[Supplied material Boundary: Start]

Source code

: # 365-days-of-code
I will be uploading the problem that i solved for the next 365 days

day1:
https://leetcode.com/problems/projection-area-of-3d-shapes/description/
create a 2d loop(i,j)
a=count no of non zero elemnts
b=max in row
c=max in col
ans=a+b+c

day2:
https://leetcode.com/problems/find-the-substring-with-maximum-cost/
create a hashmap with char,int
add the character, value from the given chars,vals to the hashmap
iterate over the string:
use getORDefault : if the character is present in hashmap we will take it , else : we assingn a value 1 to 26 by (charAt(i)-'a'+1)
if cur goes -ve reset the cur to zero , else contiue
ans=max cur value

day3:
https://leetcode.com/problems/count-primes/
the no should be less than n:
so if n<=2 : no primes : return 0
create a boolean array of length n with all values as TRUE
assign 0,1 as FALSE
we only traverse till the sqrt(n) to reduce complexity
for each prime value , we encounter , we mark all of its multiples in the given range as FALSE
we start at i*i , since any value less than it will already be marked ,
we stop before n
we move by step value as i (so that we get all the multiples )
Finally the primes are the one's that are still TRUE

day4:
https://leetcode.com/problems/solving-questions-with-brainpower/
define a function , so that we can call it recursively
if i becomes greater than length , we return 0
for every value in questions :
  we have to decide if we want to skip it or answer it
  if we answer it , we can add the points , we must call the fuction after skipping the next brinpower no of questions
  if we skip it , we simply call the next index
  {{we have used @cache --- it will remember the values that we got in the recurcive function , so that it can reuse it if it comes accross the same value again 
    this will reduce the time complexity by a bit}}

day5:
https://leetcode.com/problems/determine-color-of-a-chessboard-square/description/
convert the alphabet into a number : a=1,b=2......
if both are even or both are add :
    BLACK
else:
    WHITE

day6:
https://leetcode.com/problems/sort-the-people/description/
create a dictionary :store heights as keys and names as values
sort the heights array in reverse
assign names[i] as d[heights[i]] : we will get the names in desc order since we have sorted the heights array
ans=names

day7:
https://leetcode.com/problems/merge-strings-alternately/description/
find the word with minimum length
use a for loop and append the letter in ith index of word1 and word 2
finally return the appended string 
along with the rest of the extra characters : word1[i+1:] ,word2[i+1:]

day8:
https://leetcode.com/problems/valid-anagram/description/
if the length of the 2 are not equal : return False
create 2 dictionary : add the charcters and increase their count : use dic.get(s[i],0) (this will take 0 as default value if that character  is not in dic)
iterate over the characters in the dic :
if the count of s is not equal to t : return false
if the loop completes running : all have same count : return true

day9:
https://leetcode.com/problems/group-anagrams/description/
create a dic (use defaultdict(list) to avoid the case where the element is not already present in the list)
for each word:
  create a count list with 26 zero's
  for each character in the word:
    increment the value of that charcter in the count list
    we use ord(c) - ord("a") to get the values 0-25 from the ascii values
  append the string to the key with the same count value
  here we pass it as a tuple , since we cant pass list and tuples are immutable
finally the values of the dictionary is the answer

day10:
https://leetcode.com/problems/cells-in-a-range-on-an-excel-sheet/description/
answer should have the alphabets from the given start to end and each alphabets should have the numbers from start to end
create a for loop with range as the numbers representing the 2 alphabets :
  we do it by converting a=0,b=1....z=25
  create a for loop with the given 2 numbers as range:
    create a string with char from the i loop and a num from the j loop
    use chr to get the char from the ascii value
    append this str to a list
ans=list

[Supplied material Boundary: End]

* [Task to complete]
Copy every record above exactly as it stands.

* [Written answer]
Source code

: # 365-days-of-code
I will be uploading the problem that i solved for the next 365 days

day1:
https://leetcode.com/problems/projection-area-of-3d-shapes/description/
create a 2d loop(i,j)
a=count no of non zero elemnts
b=max in row
c=max in col
ans=a+b+c

day2:
https://leetcode.com/problems/find-the-substring-with-maximum-cost/
create a hashmap with char,int
add the character, value from the given chars,vals to the hashmap
iterate over the string:
use getORDefault : if the character is present in hashmap we will take it , else : we assingn a value 1 to 26 by (charAt(i)-'a'+1)
if cur goes -ve reset the cur to zero , else contiue
ans=max cur value

day3:
https://leetcode.com/problems/count-primes/
the no should be less than n:
so if n<=2 : no primes : return 0
create a boolean array of length n with all values as TRUE
assign 0,1 as FALSE
we only traverse till the sqrt(n) to reduce complexity
for each prime value , we encounter , we mark all of its multiples in the given range as FALSE
we start at i*i , since any value less than it will already be marked ,
we stop before n
we move by step value as i (so that we get all the multiples )
Finally the primes are the one's that are still TRUE

day4:
https://leetcode.com/problems/solving-questions-with-brainpower/
define a function , so that we can call it recursively
if i becomes greater than length , we return 0
for every value in questions :
  we have to decide if we want to skip it or answer it
  if we answer it , we can add the points , we must call the fuction after skipping the next brinpower no of questions
  if we skip it , we simply call the next index
  {{we have used @cache --- it will remember the values that we got in the recurcive function , so that it can reuse it if it comes accross the same value again 
    this will reduce the time complexity by a bit}}

day5:
https://leetcode.com/problems/determine-color-of-a-chessboard-square/description/
convert the alphabet into a number : a=1,b=2......
if both are even or both are add :
    BLACK
else:
    WHITE

day6:
https://leetcode.com/problems/sort-the-people/description/
create a dictionary :store heights as keys and names as values
sort the heights array in reverse
assign names[i] as d[heights[i]] : we will get the names in desc order since we have sorted the heights array
ans=names

day7:
https://leetcode.com/problems/merge-strings-alternately/description/
find the word with minimum length
use a for loop and append the letter in ith index of word1 and word 2
finally return the appended string 
along with the rest of the extra characters : word1[i+1:] ,word2[i+1:]

day8:
https://leetcode.com/problems/valid-anagram/description/
if the length of the 2 are not equal : return False
create 2 dictionary : add the charcters and increase their count : use dic.get(s[i],0) (this will take 0 as default value if that character  is not in dic)
iterate over the characters in the dic :
if the count of s is not equal to t : return false
if the loop completes running : all have same count : return true

day9:
https://leetcode.com/problems/group-anagrams/description/
create a dic (use defaultdict(list) to avoid the case where the element is not already present in the list)
for each word:
  create a count list with 26 zero's
  for each character in the word:
    increment the value of that charcter in the count list
    we use ord(c) - ord("a") to get the values 0-25 from the ascii values
  append the string to the key with the same count value
  here we pass it as a tuple , since we cant pass list and tuples are immutable
finally the values of the dictionary is the answer

day10:
https://leetcode.com/problems/cells-in-a-range-on-an-excel-sheet/description/
answer should have the alphabets from the given start to end and each alphabets should have the numbers from start to end
create a for loop with range as the numbers representing the 2 alphabets :
  we do it by converting a=0,b=1....z=25
  create a for loop with the given 2 numbers as range:
    create a string with char from the i loop and a num from the j loop
    use chr to get the char from the ascii value
    append this str to a list
ans=list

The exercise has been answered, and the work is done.